### Work instructions
Copy out each line of the listing below where the string "then" appears.

### Data to process
'''
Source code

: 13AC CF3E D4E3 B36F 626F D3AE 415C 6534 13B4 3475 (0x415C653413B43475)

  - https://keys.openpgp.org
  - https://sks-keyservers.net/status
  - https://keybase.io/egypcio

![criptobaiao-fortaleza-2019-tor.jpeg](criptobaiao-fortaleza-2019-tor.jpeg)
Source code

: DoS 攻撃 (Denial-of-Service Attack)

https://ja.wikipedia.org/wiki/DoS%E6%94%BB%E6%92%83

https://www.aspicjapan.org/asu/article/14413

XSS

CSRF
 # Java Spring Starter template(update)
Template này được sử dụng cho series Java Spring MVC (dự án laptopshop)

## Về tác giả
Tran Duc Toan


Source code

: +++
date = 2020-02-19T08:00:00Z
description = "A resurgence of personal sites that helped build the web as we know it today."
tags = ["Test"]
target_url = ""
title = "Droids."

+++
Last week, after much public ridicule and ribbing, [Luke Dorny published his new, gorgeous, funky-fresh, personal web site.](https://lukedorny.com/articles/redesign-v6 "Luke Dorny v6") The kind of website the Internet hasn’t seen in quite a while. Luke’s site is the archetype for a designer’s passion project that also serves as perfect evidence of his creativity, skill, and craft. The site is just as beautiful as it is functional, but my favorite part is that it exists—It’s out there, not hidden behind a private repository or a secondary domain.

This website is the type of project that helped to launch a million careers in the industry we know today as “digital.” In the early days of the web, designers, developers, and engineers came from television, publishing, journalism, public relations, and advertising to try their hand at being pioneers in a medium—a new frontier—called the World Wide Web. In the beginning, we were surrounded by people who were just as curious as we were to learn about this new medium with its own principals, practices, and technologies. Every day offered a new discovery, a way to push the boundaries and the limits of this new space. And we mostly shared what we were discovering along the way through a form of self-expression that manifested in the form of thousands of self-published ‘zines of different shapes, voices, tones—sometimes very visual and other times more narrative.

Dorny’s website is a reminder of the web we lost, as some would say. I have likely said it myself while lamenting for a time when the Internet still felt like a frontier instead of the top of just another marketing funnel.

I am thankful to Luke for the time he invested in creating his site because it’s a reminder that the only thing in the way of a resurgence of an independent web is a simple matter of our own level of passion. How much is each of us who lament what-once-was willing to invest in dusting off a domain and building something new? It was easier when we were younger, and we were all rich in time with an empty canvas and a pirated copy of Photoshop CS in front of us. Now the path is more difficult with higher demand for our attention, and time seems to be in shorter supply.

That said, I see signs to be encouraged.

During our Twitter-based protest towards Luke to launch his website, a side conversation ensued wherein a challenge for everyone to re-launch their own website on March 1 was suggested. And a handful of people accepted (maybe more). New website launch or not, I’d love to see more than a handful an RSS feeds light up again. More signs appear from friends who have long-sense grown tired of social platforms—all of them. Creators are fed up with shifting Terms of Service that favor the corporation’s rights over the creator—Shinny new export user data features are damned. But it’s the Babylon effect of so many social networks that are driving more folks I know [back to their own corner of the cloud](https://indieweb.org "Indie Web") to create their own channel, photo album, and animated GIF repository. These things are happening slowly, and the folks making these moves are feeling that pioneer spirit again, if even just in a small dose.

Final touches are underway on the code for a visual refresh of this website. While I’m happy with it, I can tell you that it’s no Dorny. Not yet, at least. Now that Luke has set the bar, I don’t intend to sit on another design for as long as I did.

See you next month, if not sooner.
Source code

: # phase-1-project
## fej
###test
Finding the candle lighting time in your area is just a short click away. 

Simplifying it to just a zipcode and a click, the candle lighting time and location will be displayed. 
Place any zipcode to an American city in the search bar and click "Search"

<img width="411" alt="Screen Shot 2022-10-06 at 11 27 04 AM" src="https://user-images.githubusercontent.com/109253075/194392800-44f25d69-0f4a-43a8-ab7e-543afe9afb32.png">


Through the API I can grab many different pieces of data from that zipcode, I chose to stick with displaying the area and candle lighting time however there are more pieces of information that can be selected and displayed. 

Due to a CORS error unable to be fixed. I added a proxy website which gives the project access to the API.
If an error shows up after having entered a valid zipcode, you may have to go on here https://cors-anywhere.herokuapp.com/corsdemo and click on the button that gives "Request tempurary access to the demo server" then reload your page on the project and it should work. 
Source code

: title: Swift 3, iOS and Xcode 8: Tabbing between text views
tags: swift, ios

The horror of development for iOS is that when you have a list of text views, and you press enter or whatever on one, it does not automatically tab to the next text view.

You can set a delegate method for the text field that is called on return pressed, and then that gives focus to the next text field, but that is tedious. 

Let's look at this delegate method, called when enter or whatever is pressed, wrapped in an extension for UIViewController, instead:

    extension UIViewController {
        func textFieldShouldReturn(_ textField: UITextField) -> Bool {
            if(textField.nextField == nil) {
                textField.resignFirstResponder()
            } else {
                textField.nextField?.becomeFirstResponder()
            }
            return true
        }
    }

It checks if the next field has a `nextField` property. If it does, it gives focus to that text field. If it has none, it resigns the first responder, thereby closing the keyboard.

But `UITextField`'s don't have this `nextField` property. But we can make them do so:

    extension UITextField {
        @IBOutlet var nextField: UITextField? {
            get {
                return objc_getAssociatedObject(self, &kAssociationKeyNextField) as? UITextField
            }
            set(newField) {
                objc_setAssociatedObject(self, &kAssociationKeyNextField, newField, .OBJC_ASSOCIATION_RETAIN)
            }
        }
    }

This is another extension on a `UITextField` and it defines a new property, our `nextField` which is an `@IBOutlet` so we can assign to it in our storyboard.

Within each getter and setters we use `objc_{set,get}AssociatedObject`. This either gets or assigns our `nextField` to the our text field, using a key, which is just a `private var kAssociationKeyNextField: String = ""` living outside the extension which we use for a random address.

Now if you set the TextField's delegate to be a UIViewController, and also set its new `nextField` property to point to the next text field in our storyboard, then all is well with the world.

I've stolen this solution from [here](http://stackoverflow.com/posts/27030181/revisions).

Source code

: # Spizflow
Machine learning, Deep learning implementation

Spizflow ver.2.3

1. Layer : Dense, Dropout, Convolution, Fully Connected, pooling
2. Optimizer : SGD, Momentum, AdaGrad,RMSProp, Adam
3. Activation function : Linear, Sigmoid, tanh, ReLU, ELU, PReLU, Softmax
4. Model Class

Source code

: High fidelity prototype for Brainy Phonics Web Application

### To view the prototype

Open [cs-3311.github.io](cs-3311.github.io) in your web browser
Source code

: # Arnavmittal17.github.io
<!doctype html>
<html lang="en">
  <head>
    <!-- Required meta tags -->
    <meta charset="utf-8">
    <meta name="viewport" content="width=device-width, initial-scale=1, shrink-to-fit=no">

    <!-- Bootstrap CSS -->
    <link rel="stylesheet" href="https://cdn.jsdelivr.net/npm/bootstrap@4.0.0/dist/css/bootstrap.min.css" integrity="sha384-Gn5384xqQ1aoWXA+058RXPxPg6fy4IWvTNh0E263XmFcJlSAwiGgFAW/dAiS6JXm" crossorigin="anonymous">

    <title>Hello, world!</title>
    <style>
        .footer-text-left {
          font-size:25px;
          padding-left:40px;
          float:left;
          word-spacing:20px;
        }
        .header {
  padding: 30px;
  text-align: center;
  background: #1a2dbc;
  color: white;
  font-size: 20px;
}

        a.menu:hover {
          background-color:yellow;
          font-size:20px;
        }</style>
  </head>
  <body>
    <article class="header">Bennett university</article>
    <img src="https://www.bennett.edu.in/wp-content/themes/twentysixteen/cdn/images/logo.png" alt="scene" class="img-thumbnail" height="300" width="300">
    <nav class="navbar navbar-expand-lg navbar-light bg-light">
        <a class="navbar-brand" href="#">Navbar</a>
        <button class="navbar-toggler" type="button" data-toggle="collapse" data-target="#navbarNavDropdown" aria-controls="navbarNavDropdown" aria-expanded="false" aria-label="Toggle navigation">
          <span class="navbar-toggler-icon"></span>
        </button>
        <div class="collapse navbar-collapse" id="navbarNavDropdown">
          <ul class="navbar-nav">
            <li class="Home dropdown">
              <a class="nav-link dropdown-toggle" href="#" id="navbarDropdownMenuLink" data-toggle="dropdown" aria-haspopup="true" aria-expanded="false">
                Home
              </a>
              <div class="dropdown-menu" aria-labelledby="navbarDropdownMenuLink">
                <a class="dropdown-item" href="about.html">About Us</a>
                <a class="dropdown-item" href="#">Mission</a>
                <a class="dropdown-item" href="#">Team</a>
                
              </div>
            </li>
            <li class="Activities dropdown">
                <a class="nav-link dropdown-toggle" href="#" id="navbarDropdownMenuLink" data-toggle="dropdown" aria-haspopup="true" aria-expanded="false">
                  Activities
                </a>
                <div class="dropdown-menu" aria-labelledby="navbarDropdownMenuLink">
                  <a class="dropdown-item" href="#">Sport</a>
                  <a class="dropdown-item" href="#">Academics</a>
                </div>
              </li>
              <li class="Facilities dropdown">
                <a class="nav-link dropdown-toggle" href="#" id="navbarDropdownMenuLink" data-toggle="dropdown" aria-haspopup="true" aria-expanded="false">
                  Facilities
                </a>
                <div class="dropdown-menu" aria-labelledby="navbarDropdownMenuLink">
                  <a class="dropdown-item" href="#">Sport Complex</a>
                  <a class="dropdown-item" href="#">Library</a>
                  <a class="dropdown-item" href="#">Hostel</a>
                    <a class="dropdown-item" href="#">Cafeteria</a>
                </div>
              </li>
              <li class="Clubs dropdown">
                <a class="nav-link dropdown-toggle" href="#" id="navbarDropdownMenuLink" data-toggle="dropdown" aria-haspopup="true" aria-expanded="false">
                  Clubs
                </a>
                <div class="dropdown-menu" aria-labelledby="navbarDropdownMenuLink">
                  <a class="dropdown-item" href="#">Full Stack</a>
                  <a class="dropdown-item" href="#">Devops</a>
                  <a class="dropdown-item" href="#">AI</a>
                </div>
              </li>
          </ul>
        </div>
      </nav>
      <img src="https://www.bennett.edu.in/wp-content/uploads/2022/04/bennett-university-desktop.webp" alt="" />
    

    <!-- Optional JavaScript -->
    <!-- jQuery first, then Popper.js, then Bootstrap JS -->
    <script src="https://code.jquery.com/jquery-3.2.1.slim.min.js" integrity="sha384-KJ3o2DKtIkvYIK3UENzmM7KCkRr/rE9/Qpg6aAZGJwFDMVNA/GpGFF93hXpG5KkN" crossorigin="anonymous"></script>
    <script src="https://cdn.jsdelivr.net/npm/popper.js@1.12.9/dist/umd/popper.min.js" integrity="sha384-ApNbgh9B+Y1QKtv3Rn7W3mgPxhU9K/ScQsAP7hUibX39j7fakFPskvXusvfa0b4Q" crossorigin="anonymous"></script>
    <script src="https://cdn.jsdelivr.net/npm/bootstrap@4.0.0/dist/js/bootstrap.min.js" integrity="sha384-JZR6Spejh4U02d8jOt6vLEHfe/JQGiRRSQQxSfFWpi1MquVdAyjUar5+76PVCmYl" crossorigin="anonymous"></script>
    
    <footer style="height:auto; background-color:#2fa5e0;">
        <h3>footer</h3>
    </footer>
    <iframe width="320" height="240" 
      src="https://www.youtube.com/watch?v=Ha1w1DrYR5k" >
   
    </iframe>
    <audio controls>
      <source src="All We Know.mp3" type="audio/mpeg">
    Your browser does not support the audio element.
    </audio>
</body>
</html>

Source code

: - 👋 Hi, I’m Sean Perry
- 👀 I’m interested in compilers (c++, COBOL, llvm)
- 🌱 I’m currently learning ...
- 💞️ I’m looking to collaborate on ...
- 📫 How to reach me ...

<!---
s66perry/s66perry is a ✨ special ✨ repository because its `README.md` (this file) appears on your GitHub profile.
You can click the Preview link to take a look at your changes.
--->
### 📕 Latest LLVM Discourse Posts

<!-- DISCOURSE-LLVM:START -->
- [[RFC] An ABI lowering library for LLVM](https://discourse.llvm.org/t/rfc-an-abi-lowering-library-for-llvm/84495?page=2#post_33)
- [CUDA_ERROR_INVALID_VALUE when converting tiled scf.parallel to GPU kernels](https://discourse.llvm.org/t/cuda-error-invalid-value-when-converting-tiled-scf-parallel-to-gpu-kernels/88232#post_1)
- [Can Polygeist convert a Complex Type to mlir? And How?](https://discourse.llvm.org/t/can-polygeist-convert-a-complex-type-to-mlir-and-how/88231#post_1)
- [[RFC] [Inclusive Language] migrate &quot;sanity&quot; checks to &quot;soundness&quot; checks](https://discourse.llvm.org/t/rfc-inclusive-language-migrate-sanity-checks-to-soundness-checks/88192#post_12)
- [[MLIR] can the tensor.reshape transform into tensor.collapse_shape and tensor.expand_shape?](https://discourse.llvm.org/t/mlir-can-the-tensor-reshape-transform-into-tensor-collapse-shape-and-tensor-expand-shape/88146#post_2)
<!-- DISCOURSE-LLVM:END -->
'''
### Answer to this task
If an error shows up after having entered a valid zipcode, you may have to go on here https://cors-anywhere.herokuapp.com/corsdemo and click on the button that gives "Request tempurary access to the demo server" then reload your page on the project and it should work. 
You can set a delegate method for the text field that is called on return pressed, and then that gives focus to the next text field, but that is tedious. 
Now if you set the TextField's delegate to be a UIViewController, and also set its new `nextField` property to point to the next text field in our storyboard, then all is well with the world.
    <!-- jQuery first, then Popper.js, then Bootstrap JS -->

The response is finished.